And US immigration law can make it hard for those foreign nationals to stay.
“There’s been conversations around whether we could expedite different types of visas that would allow ... students educated here to build these roles,” Oueid said. “That’s a big part of the problem.”
The assessment came as the US stays locked in a high-stakes quantum arms race with China, driven by a geopolitical rivalry touching on tech supremacy, economic dominance and national-security concerns.
By leveraging the principles of quantum mechanics and the physics of subatomic particles, quantum technologies could be used to develop advanced capabilities in computing, communication and sensing. They could also be applied for military use.
While the US is considered the world leader in quantum computing, China dominates the field of quantum communication and roughly matches the US in the field of quantum sensing, according to the Information Technology and Innovation Foundation, another Washington-based think tank.
This has raised worries in Washington and among its allies that their sophisticated encryption could be cracked by Beijing.
Last week, four US senators introduced bipartisan legislation looking to authorise US$2.7 billion in federal funding to accelerate quantum research and development at federal-science agencies for the next five years.
The National Quantum Initiative Reauthorisation Act would focus on advancing practical applications in quantum science while expanding the scope of the original law signed in 2018 during the Donald Trump administration. It expired in September 2023.
In addition, the bill would include funding for new quantum research centres and workforce development hubs while allowing the programme to be continued through 2034.
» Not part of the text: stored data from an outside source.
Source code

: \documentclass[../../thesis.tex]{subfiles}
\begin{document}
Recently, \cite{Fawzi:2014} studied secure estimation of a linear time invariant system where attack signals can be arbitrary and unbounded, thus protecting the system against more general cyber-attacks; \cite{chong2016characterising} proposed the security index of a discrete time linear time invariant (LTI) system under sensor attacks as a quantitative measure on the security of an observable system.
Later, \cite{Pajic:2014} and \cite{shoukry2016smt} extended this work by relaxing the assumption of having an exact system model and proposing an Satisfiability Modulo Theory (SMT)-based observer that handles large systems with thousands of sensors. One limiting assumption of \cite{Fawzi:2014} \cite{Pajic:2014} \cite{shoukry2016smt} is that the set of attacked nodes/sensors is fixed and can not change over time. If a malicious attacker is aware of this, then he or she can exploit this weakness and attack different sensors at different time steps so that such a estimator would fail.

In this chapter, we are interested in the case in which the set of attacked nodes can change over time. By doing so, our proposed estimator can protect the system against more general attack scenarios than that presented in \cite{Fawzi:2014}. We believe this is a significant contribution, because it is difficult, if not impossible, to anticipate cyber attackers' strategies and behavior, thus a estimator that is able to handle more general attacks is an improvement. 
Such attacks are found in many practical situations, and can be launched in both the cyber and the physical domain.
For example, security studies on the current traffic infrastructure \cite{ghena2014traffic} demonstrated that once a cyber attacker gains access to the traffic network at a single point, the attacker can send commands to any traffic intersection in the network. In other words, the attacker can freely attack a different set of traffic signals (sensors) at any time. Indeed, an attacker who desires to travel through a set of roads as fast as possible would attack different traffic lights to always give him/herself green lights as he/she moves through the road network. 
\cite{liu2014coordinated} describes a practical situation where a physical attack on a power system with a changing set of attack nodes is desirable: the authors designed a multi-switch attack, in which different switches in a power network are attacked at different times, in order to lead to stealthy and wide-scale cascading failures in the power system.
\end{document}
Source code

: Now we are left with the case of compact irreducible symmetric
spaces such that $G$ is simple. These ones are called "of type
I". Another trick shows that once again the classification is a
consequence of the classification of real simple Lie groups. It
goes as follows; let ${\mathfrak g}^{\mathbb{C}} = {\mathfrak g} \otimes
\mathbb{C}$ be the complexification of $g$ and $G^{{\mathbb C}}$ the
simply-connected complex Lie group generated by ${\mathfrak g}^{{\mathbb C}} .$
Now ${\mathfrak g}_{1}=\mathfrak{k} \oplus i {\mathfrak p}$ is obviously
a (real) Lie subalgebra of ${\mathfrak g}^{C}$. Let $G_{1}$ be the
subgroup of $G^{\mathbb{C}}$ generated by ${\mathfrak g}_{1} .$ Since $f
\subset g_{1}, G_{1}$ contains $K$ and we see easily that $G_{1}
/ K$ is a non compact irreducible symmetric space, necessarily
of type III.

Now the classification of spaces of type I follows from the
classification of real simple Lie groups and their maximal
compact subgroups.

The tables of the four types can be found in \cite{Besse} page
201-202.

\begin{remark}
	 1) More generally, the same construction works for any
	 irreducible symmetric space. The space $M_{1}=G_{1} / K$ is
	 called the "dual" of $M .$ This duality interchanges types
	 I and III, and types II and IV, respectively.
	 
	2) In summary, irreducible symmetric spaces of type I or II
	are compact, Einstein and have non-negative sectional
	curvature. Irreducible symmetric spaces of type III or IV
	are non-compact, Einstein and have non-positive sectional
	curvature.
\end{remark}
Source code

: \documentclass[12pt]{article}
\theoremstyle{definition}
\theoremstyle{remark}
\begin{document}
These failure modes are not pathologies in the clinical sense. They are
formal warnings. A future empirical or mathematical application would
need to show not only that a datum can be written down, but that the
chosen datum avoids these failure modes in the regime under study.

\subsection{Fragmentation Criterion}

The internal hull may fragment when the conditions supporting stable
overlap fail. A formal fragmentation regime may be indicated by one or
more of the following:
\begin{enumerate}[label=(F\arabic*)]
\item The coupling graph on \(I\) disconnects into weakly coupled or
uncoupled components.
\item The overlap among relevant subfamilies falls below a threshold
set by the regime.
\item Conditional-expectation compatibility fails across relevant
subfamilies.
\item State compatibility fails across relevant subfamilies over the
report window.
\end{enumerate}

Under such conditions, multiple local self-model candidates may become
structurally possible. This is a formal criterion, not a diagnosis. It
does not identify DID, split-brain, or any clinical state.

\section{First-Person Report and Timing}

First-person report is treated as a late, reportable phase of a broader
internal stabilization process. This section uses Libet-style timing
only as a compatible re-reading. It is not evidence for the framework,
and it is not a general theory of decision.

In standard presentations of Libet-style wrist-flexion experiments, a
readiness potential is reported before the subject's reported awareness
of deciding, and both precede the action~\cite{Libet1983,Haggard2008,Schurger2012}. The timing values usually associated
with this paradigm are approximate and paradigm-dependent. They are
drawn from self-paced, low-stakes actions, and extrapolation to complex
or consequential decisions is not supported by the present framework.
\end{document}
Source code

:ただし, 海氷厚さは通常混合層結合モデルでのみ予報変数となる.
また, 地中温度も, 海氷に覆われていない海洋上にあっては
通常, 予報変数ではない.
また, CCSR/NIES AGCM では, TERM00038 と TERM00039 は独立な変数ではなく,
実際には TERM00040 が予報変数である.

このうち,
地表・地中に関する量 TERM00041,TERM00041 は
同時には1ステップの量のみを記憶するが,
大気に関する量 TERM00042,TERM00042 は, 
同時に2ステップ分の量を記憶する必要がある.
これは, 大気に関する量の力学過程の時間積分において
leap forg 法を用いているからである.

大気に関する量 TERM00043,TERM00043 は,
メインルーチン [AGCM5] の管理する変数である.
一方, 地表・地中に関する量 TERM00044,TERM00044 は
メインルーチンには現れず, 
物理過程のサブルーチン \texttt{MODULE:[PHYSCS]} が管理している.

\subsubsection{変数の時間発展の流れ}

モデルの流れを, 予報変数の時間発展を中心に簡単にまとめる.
Speaking at the same discussion on Monday, Ryan McKenney of Quantinuum, a Colorado-headquartered company that develops quantum-computing solutions, believed more should be done to retain the quantum talents in the US.
That could include proposals to lower qualifications for extraordinary-ability visas that used to require individuals be recipients of major internationally recognised awards like the Nobel Prize.
Even as Trump is expected to take a tough stance on US immigration policy when he takes office in January, some reform was merited to better balance national-security concerns with retaining scarce quantum talents, McKenney said.
“You don’t want quantum to just be a national-security issue,” he added.
“By highlighting the very clear national-security issues related to China, related to the encryption race, it can be easier to push something like immigration reform, at least in that narrow sense, for [the] quantum workforce.”